____ The data
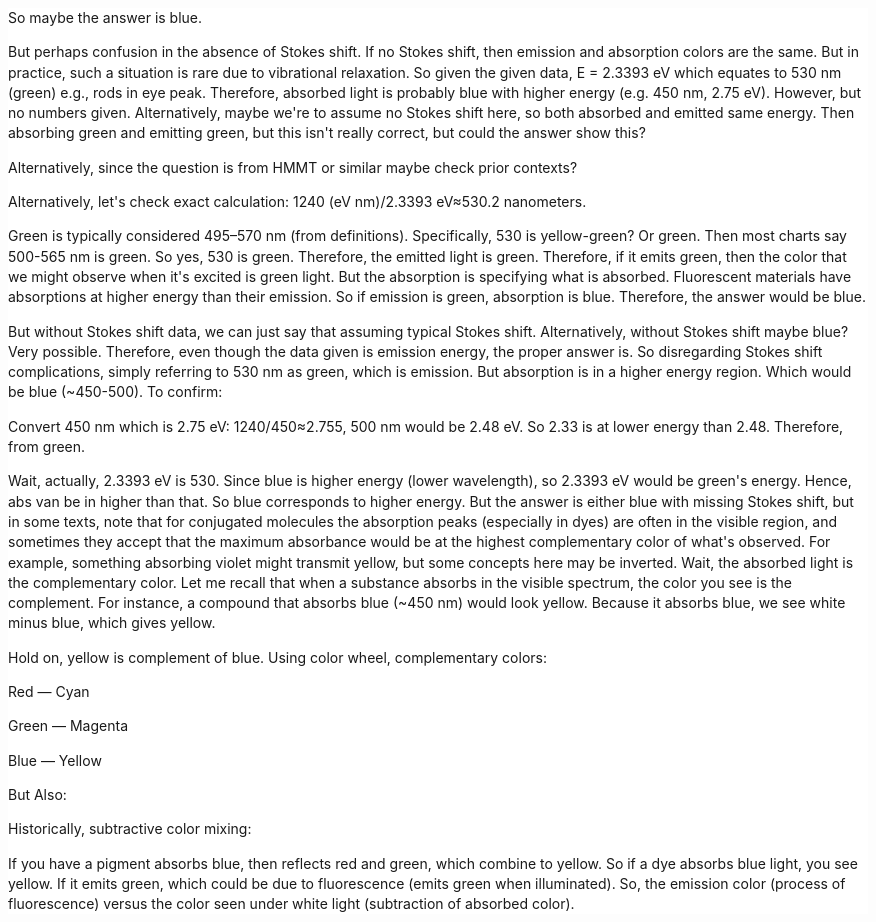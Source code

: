 So maybe the answer is blue.

But perhaps confusion in the absence of Stokes shift. If no Stokes shift, then emission and absorption colors are the same. But in practice, such a situation is rare due to vibrational relaxation. So given the given data, E = 2.3393 eV which equates to 530 nm (green) e.g., rods in eye peak. Therefore, absorbed light is probably blue with higher energy (e.g. 450 nm, 2.75 eV). However, but no numbers given. Alternatively, maybe we're to assume no Stokes shift here, so both absorbed and emitted same energy. Then absorbing green and emitting green, but this isn't really correct, but could the answer show this?

Alternatively, since the question is from HMMT or similar maybe check prior contexts?

Alternatively, let's check exact calculation: 1240 (eV nm)/2.3393 eV≈530.2 nanometers. 

Green is typically considered 495–570 nm (from definitions). Specifically, 530 is yellow-green? Or green. Then most charts say 500-565 nm is green. So yes, 530 is green. Therefore, the emitted light is green. Therefore, if it emits green, then the color that we might observe when it's excited is green light. But the absorption is specifying what is absorbed. Fluorescent materials have absorptions at higher energy than their emission. So if emission is green, absorption is blue. Therefore, the answer would be blue.

But without Stokes shift data, we can just say that assuming typical Stokes shift. Alternatively, without Stokes shift maybe blue? Very possible. Therefore, even though the data given is emission energy, the proper answer is. So disregarding Stokes shift complications, simply referring to 530 nm as green, which is emission. But absorption is in a higher energy region. Which would be blue (~450-500). To confirm:

Convert 450 nm which is 2.75 eV: 1240/450≈2.755, 500 nm would be 2.48 eV. So 2.33 is at lower energy than 2.48. Therefore, from green.


Wait, actually, 2.3393 eV is 530. Since blue is higher energy (lower wavelength), so 2.3393 eV would be green's energy. Hence, abs van be in higher than that. So blue corresponds to higher energy. But the answer is either blue with missing Stokes shift, but in some texts, note that for conjugated molecules the absorption peaks (especially in dyes) are often in the visible region, and sometimes they accept that the maximum absorbance would be at the highest complementary color of what's observed. For example, something absorbing violet might transmit yellow, but some concepts here may be inverted. Wait, the absorbed light is the complementary color. Let me recall that when a substance absorbs in the visible spectrum, the color you see is the complement. For instance, a compound that absorbs blue (~450 nm) would look yellow. Because it absorbs blue, we see white minus blue, which gives yellow.

Hold on, yellow is complement of blue. Using color wheel, complementary colors:

Red — Cyan

Green — Magenta

Blue — Yellow

But Also:

Historically, subtractive color mixing:

If you have a pigment absorbs blue, then reflects red and green, which combine to yellow. So if a dye absorbs blue light, you see yellow. If it emits green, which could be due to fluorescence (emits green when illuminated). So, the emission color (process of fluorescence) versus the color seen under white light (subtraction of absorbed color).
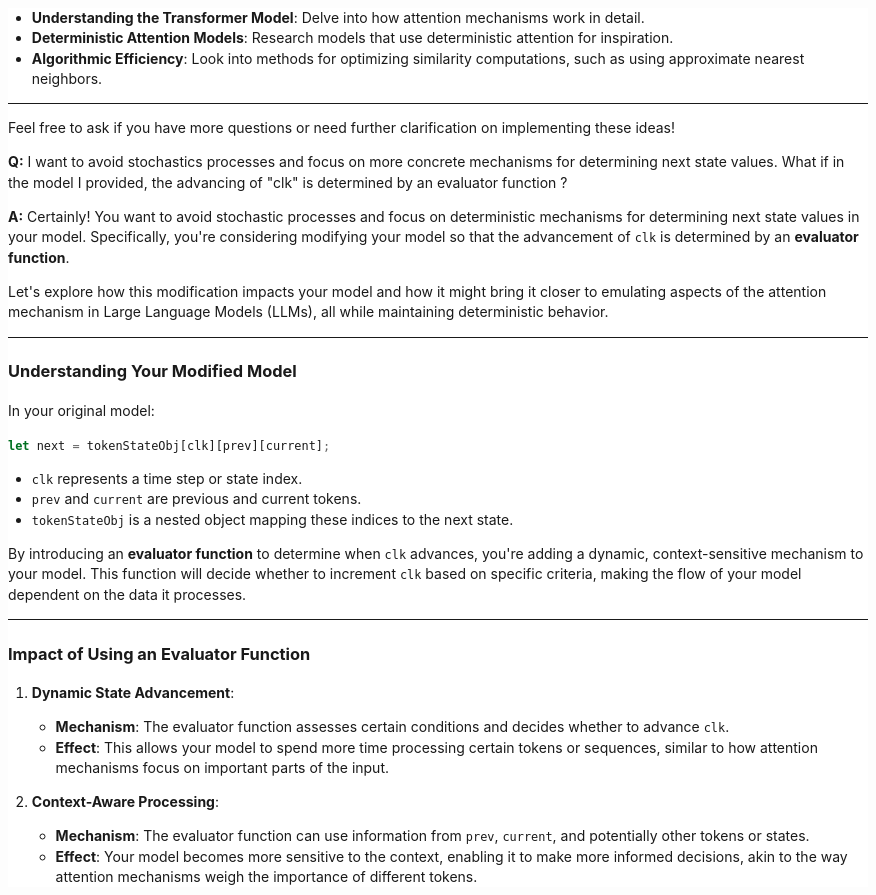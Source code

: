 - **Understanding the Transformer Model**: Delve into how attention mechanisms work in detail.
- **Deterministic Attention Models**: Research models that use deterministic attention for inspiration.
- **Algorithmic Efficiency**: Look into methods for optimizing similarity computations, such as using approximate nearest neighbors.

---

Feel free to ask if you have more questions or need further clarification on implementing these ideas!

**Q:** I want to avoid stochastics processes and focus on more concrete mechanisms for determining next state values. What if in the model I provided, the advancing of "clk" is determined by an evaluator function ?

**A:** Certainly! You want to avoid stochastic processes and focus on deterministic mechanisms for determining next state values in your model. Specifically, you're considering modifying your model so that the advancement of `clk` is determined by an **evaluator function**. 

Let's explore how this modification impacts your model and how it might bring it closer to emulating aspects of the attention mechanism in Large Language Models (LLMs), all while maintaining deterministic behavior.

---

### **Understanding Your Modified Model**

In your original model:

```javascript
let next = tokenStateObj[clk][prev][current];
```

- `clk` represents a time step or state index.
- `prev` and `current` are previous and current tokens.
- `tokenStateObj` is a nested object mapping these indices to the next state.

By introducing an **evaluator function** to determine when `clk` advances, you're adding a dynamic, context-sensitive mechanism to your model. This function will decide whether to increment `clk` based on specific criteria, making the flow of your model dependent on the data it processes.

---

### **Impact of Using an Evaluator Function**

1. **Dynamic State Advancement**:

   - **Mechanism**: The evaluator function assesses certain conditions and decides whether to advance `clk`.
   - **Effect**: This allows your model to spend more time processing certain tokens or sequences, similar to how attention mechanisms focus on important parts of the input.

2. **Context-Aware Processing**:

   - **Mechanism**: The evaluator function can use information from `prev`, `current`, and potentially other tokens or states.
   - **Effect**: Your model becomes more sensitive to the context, enabling it to make more informed decisions, akin to the way attention mechanisms weigh the importance of different tokens.
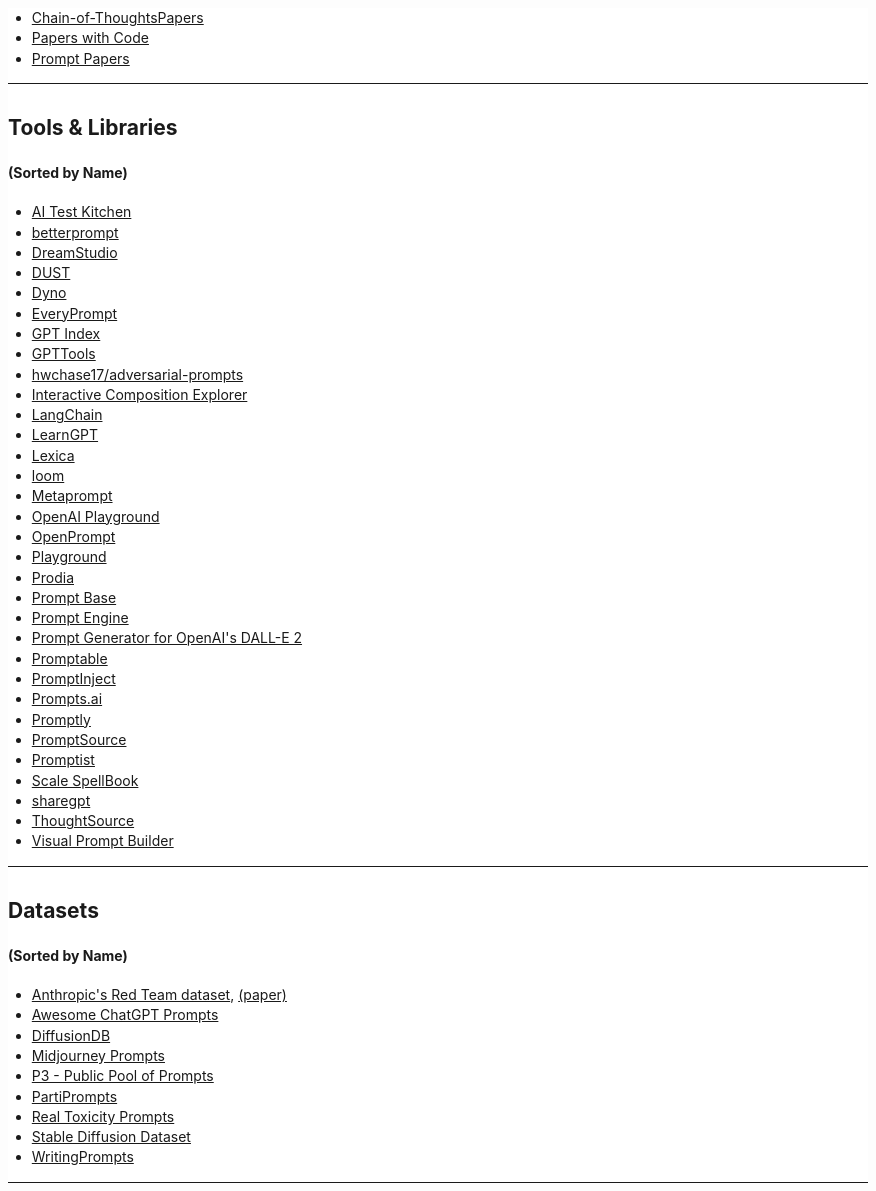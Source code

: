   - [Chain-of-ThoughtsPapers](https://github.com/Timothyxxx/Chain-of-ThoughtsPapers)
  - [Papers with Code](https://paperswithcode.com/task/prompt-engineering)
  - [Prompt Papers](https://github.com/thunlp/PromptPapers#papers)

---
## Tools & Libraries
#### (Sorted by Name)

- [AI Test Kitchen](https://aitestkitchen.withgoogle.com)
- [betterprompt](https://github.com/krrishdholakia/betterprompt)
- [DreamStudio](https://beta.dreamstudio.ai)
- [DUST](https://dust.tt)
- [Dyno](https://trydyno.com)
- [EveryPrompt](https://www.everyprompt.com)
- [GPT Index](https://github.com/jerryjliu/gpt_index)
- [GPTTools](https://gpttools.com/comparisontool)
- [hwchase17/adversarial-prompts](https://github.com/hwchase17/adversarial-prompts)
- [Interactive Composition Explorer](https://github.com/oughtinc/ice)
- [LangChain](https://github.com/hwchase17/langchain)
- [LearnGPT](https://www.learngpt.com)
- [Lexica](https://lexica.art)
- [loom](https://github.com/socketteer/loom)
- [Metaprompt](https://metaprompt.vercel.app/?task=gpt)
- [OpenAI Playground](https://beta.openai.com/playground)
- [OpenPrompt](https://github.com/thunlp/OpenPrompt)
- [Playground](https://playgroundai.com)
- [Prodia](https://app.prodia.com/#/)
- [Prompt Base](https://promptbase.com)
- [Prompt Engine](https://github.com/microsoft/prompt-engine)
- [Prompt Generator for OpenAI's DALL-E 2](http://dalle2-prompt-generator.s3-website-us-west-2.amazonaws.com)
- [Promptable](https://promptable.ai)
- [PromptInject](https://github.com/agencyenterprise/PromptInject)
- [Prompts.ai](https://github.com/sevazhidkov/prompts-ai)
- [Promptly](https://trypromptly.com/)
- [PromptSource](https://github.com/bigscience-workshop/promptsource)
- [Promptist](https://promptist.herokuapp.com/)
- [Scale SpellBook](https://scale.com/spellbook)
- [sharegpt](https://sharegpt.com)
- [ThoughtSource](https://github.com/OpenBioLink/ThoughtSource)
- [Visual Prompt Builder](https://tools.saxifrage.xyz/prompt)

---
## Datasets
#### (Sorted by Name)

- [Anthropic's Red Team dataset](https://github.com/anthropics/hh-rlhf/tree/master/red-team-attempts), [(paper)](https://arxiv.org/abs/2209.07858)
- [Awesome ChatGPT Prompts](https://huggingface.co/datasets/fka/awesome-chatgpt-prompts)
- [DiffusionDB](https://github.com/poloclub/diffusiondb)
- [Midjourney Prompts](https://huggingface.co/datasets/succinctly/midjourney-prompts)
- [P3 - Public Pool of Prompts](https://huggingface.co/datasets/bigscience/P3)
- [PartiPrompts](https://parti.research.google)
- [Real Toxicity Prompts](https://allenai.org/data/real-toxicity-prompts)
- [Stable Diffusion Dataset](https://huggingface.co/datasets/Gustavosta/Stable-Diffusion-Prompts)
- [WritingPrompts](https://www.reddit.com/r/WritingPrompts)

---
________
> Try it
Look above for the line holding "- [Prompt Papers](https://github.com/thunlp/PromptPapers#papers)". Print it and every line after it, exactly, through the line holding "- [LangChain](https://github.com/hwchase17/langchain)".

> Answer for the task
  - [Prompt Papers](https://github.com/thunlp/PromptPapers#papers)

---
## Tools & Libraries
#### (Sorted by Name)

- [AI Test Kitchen](https://aitestkitchen.withgoogle.com)
- [betterprompt](https://github.com/krrishdholakia/betterprompt)
- [DreamStudio](https://beta.dreamstudio.ai)
- [DUST](https://dust.tt)
- [Dyno](https://trydyno.com)
- [EveryPrompt](https://www.everyprompt.com)
- [GPT Index](https://github.com/jerryjliu/gpt_index)
- [GPTTools](https://gpttools.com/comparisontool)
- [hwchase17/adversarial-prompts](https://github.com/hwchase17/adversarial-prompts)
- [Interactive Composition Explorer](https://github.com/oughtinc/ice)
- [LangChain](https://github.com/hwchase17/langchain)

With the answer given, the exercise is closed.